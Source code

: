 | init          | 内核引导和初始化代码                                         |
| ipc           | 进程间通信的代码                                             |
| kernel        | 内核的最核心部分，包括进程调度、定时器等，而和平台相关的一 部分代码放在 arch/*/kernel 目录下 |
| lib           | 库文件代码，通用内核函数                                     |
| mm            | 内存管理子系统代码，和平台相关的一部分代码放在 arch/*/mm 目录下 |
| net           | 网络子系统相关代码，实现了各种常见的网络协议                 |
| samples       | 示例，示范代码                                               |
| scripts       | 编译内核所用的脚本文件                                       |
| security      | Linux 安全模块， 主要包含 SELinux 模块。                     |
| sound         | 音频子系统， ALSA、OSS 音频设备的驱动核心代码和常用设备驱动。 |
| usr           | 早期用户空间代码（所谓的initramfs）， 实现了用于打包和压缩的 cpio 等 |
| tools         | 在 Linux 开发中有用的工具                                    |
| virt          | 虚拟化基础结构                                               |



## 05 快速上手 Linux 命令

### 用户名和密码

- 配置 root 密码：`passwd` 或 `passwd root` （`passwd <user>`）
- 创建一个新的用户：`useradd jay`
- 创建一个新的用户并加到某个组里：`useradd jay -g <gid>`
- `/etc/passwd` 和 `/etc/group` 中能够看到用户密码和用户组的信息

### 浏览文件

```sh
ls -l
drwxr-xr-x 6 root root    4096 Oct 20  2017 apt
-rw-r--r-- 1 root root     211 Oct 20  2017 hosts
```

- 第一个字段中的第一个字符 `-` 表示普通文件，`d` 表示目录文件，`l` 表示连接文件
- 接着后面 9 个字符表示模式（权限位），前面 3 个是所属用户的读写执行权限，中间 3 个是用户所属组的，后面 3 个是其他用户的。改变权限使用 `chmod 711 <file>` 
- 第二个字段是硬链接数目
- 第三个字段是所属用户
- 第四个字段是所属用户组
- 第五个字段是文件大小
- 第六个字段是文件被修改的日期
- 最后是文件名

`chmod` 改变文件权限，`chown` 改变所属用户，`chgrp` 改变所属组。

○ ○ ○ ○ ○

__Work instructions__:
Every record, word for word, must be returned.

__Output for this exercise__:
Source code

: | init          | 内核引导和初始化代码                                         |
| ipc           | 进程间通信的代码                                             |
| kernel        | 内核的最核心部分，包括进程调度、定时器等，而和平台相关的一 部分代码放在 arch/*/kernel 目录下 |
| lib           | 库文件代码，通用内核函数                                     |
| mm            | 内存管理子系统代码，和平台相关的一部分代码放在 arch/*/mm 目录下 |
| net           | 网络子系统相关代码，实现了各种常见的网络协议                 |
| samples       | 示例，示范代码                                               |
| scripts       | 编译内核所用的脚本文件                                       |
| security      | Linux 安全模块， 主要包含 SELinux 模块。                     |
| sound         | 音频子系统， ALSA、OSS 音频设备的驱动核心代码和常用设备驱动。 |
| usr           | 早期用户空间代码（所谓的initramfs）， 实现了用于打包和压缩的 cpio 等 |
| tools         | 在 Linux 开发中有用的工具                                    |
| virt          | 虚拟化基础结构                                               |



## 05 快速上手 Linux 命令

### 用户名和密码

- 配置 root 密码：`passwd` 或 `passwd root` （`passwd <user>`）
- 创建一个新的用户：`useradd jay`
- 创建一个新的用户并加到某个组里：`useradd jay -g <gid>`
- `/etc/passwd` 和 `/etc/group` 中能够看到用户密码和用户组的信息

### 浏览文件

```sh
ls -l
drwxr-xr-x 6 root root    4096 Oct 20  2017 apt
-rw-r--r-- 1 root root     211 Oct 20  2017 hosts
```

- 第一个字段中的第一个字符 `-` 表示普通文件，`d` 表示目录文件，`l` 表示连接文件
- 接着后面 9 个字符表示模式（权限位），前面 3 个是所属用户的读写执行权限，中间 3 个是用户所属组的，后面 3 个是其他用户的。改变权限使用 `chmod 711 <file>` 
- 第二个字段是硬链接数目
- 第三个字段是所属用户
- 第四个字段是所属用户组
- 第五个字段是文件大小
- 第六个字段是文件被修改的日期
- 最后是文件名

`chmod` 改变文件权限，`chown` 改变所属用户，`chgrp` 改变所属组。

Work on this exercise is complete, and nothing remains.